In the listing below, pick out lines with "that".

____________

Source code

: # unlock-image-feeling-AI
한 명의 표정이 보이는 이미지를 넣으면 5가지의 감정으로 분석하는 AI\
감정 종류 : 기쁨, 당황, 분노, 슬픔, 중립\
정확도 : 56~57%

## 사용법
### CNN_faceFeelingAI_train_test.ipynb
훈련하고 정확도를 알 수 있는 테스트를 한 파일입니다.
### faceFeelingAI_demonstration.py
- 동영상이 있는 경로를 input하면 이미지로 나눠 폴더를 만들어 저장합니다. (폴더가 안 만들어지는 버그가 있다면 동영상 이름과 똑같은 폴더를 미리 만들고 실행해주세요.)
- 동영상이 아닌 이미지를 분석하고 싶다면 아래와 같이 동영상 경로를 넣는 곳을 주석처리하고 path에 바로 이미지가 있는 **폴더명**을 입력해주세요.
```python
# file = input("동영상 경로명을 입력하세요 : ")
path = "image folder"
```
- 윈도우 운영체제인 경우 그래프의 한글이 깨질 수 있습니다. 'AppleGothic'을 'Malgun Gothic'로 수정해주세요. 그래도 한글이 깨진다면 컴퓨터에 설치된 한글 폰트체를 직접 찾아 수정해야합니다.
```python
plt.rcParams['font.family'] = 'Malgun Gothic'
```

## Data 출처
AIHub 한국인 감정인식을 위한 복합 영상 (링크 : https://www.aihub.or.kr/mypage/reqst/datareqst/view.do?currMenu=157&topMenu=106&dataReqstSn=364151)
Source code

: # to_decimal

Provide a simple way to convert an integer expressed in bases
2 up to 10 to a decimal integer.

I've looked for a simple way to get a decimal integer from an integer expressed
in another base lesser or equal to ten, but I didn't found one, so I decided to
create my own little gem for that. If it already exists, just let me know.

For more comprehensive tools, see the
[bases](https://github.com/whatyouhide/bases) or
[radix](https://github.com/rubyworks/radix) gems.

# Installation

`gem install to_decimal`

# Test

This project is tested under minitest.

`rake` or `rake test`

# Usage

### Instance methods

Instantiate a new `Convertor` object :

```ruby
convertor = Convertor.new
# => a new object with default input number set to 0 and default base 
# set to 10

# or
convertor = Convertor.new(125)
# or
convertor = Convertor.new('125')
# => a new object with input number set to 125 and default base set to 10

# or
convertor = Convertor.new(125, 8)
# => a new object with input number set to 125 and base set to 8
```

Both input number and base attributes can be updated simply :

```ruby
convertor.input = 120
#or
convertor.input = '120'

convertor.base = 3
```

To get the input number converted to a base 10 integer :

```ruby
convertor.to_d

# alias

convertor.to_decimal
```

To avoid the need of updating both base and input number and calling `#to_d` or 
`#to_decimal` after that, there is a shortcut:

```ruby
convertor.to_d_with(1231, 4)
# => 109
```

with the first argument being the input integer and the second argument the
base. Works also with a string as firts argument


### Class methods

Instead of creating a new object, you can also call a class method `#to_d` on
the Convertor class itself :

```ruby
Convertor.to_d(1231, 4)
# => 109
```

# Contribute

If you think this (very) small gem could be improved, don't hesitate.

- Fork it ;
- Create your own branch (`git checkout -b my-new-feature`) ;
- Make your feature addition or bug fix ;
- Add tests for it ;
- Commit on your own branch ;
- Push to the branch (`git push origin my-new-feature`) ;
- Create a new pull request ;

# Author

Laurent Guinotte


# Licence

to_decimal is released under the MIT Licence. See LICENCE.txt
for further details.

____________

Reply to the task —
create my own little gem for that. If it already exists, just let me know.
`#to_decimal` after that, there is a shortcut:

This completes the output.